* _Activity_
Pick out every line of the entries below where "NotificationPreferences" occurs, and copy those lines.
*** Exercise data Section Begins ***
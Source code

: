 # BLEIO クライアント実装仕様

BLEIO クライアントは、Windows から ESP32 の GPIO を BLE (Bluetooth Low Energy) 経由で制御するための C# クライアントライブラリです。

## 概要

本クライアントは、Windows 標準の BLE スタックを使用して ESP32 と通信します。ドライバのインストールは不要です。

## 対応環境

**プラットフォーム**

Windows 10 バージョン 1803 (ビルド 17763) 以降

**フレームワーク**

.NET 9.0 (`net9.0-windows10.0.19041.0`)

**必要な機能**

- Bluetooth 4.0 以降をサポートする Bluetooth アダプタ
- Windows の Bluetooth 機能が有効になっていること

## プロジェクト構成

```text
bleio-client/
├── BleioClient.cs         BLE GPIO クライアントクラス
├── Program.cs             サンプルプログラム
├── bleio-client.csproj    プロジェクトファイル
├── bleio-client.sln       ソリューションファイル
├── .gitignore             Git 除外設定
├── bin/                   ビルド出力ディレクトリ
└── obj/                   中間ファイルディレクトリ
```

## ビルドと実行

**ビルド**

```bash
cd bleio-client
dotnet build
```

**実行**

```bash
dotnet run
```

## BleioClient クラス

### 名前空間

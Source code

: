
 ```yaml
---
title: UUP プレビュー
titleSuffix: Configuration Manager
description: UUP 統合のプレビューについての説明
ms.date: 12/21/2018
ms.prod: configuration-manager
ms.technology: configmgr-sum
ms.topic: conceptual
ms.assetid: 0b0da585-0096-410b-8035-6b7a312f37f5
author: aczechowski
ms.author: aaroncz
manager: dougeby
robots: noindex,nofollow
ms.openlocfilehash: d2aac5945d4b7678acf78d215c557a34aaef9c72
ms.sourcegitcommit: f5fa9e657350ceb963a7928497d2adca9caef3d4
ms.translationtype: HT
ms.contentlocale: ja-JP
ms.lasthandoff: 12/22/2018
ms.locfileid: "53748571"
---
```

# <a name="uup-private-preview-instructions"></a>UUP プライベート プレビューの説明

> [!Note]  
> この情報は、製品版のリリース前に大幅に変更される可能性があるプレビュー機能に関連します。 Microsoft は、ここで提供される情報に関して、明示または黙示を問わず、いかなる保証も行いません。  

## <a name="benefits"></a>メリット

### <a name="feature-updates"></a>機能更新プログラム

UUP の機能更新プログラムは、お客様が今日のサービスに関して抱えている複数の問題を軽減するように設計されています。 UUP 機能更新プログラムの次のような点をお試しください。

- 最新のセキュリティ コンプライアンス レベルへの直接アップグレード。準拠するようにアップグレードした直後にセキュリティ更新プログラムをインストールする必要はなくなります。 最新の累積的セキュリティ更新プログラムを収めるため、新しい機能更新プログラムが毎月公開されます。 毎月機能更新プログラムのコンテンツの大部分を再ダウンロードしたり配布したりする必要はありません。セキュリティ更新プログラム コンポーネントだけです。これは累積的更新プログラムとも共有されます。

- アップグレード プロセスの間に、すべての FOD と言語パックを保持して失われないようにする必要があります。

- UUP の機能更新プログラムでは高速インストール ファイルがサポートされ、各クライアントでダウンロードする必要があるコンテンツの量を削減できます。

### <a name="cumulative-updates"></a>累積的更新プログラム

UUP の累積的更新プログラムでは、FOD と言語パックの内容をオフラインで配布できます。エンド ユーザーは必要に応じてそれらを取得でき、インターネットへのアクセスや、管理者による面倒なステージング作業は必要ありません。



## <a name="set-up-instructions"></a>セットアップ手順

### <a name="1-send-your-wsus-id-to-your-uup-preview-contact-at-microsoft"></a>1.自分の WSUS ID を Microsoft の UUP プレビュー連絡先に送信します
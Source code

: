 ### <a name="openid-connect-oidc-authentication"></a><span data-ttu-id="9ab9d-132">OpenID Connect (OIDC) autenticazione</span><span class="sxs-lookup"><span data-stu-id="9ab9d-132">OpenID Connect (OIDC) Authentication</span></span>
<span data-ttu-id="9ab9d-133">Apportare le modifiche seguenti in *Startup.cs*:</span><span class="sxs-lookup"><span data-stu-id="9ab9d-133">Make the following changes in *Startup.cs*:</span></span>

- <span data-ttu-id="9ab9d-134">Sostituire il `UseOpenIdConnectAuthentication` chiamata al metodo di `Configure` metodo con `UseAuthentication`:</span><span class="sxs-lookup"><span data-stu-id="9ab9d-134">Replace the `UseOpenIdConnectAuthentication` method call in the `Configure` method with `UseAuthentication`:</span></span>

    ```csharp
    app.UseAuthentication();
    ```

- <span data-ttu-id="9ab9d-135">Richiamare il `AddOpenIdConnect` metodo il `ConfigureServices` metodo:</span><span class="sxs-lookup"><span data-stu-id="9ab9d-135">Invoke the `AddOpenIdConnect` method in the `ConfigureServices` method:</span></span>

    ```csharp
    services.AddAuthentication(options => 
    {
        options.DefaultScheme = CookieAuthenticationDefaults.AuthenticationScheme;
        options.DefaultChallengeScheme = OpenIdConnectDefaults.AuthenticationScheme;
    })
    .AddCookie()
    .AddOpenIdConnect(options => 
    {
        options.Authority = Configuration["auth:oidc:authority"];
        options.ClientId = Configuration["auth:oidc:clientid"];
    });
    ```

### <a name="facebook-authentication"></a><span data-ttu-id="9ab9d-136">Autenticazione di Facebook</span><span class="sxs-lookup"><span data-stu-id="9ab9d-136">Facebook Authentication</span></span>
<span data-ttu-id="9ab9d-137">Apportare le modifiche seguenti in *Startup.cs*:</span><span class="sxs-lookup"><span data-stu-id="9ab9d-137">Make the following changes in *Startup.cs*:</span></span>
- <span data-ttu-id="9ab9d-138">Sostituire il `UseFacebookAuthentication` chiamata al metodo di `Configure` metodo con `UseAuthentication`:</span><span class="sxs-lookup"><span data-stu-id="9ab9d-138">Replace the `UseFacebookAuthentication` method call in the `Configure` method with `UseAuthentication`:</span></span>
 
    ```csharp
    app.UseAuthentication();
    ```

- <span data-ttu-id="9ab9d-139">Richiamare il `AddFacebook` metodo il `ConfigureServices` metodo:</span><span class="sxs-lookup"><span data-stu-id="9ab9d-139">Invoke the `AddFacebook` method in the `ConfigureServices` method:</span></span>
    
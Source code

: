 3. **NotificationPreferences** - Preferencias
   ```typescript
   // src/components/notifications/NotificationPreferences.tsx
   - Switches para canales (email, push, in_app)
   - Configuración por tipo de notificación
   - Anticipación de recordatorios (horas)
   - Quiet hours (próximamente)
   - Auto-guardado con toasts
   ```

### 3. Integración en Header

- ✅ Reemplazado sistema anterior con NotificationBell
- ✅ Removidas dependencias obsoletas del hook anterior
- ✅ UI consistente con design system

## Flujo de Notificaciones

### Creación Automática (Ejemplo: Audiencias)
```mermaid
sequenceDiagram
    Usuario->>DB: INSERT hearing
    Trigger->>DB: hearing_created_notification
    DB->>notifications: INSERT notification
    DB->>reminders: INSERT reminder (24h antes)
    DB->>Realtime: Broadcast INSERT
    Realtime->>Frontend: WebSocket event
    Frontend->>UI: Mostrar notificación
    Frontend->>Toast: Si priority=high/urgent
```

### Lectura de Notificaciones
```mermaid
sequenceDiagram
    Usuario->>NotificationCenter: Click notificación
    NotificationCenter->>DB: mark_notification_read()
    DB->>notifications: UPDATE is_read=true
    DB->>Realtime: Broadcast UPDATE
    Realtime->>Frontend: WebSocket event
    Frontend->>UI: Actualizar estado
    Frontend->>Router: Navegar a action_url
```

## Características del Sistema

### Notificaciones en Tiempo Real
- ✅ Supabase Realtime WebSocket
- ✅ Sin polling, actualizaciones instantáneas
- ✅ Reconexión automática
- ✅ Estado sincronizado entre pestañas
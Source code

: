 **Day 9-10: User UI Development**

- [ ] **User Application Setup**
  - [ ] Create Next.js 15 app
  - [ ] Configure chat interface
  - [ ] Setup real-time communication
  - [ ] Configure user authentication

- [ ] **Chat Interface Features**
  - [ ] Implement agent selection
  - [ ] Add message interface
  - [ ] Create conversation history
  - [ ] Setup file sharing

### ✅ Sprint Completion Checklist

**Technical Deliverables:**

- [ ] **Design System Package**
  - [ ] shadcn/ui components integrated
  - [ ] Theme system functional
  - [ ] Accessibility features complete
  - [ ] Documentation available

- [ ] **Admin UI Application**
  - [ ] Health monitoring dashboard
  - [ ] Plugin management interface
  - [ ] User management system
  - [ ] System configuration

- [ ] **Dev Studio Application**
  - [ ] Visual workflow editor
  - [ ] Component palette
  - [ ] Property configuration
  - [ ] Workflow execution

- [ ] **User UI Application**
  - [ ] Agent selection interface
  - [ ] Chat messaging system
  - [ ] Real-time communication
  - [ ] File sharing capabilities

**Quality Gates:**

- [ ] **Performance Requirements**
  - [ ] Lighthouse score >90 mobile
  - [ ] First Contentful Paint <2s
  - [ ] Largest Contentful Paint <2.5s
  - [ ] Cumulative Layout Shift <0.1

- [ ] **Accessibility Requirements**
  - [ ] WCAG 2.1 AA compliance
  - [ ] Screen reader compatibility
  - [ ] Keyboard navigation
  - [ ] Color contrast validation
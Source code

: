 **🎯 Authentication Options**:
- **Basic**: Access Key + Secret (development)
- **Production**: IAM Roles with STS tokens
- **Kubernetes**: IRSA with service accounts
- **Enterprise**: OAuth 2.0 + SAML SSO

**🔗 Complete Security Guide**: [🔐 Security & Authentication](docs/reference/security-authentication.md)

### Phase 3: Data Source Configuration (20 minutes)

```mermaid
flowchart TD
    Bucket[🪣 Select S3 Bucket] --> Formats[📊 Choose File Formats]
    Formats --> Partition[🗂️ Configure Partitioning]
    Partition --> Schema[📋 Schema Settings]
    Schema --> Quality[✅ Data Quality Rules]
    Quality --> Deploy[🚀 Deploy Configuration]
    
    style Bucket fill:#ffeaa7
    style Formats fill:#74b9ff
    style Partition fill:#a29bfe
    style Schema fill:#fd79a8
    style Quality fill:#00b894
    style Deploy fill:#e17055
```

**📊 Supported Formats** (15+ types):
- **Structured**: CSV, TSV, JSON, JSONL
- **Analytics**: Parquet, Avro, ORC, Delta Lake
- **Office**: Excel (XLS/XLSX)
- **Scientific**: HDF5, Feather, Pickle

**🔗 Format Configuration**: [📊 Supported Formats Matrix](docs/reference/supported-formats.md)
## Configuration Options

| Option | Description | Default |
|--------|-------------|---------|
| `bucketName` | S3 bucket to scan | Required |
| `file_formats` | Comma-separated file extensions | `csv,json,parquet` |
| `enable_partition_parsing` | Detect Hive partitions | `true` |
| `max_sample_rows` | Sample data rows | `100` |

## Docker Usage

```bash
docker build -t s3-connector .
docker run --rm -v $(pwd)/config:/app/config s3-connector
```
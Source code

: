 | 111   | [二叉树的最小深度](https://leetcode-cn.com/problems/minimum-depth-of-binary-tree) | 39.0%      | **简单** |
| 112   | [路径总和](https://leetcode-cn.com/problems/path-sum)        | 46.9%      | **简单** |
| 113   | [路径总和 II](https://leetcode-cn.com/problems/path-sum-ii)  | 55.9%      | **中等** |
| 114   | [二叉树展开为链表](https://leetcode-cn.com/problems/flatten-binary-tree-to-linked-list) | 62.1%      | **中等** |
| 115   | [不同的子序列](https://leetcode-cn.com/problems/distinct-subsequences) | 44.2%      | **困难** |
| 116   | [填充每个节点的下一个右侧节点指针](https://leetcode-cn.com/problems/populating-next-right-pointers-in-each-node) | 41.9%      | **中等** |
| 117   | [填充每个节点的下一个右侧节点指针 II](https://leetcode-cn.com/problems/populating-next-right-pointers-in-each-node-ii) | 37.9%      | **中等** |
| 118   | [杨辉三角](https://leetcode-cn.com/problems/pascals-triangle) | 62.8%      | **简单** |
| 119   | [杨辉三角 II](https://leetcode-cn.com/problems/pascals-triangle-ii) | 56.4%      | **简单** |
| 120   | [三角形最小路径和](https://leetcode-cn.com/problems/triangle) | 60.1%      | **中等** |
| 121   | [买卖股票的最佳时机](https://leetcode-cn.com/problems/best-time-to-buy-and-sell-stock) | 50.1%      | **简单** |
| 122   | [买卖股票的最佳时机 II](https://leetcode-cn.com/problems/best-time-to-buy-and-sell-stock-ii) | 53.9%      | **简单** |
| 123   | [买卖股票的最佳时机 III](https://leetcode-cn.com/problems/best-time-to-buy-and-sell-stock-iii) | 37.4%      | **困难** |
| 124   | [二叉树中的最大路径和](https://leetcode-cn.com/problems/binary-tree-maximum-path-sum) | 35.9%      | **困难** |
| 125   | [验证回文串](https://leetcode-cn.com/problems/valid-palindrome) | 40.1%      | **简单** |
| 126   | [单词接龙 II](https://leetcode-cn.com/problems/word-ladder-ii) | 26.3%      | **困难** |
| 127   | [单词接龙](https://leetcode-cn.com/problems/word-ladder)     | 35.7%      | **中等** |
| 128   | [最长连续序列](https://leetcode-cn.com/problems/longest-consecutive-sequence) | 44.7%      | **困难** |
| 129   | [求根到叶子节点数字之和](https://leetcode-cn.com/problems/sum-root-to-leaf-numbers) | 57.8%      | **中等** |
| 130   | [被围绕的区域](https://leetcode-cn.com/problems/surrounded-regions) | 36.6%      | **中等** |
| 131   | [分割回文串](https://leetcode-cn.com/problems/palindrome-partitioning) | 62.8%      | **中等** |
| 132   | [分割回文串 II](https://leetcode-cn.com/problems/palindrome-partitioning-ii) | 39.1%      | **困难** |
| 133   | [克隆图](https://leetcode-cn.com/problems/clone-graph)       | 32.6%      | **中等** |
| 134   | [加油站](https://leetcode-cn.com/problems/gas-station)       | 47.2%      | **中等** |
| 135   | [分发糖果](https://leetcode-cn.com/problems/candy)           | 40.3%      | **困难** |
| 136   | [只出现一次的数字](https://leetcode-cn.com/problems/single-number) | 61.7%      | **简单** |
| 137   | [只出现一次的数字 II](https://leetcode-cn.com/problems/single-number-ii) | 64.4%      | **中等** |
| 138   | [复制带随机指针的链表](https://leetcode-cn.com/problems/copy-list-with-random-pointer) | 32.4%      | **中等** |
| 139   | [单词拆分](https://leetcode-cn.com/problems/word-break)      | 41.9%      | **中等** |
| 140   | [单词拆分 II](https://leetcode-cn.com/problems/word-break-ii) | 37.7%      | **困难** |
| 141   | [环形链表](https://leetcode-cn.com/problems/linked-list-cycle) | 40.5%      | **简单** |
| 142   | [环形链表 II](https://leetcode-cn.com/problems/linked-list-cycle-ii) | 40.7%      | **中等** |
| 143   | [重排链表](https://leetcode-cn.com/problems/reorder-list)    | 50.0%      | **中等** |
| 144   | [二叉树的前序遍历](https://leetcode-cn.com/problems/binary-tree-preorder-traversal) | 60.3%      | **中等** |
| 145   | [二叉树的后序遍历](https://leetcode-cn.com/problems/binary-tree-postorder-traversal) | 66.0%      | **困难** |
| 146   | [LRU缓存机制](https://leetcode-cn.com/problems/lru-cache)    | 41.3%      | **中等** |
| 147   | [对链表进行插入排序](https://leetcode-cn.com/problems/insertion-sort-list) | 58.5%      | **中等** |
*** Exercise data Section Ends ***
* _Result_
: 3. **NotificationPreferences** - Preferencias
   // src/components/notifications/NotificationPreferences.tsx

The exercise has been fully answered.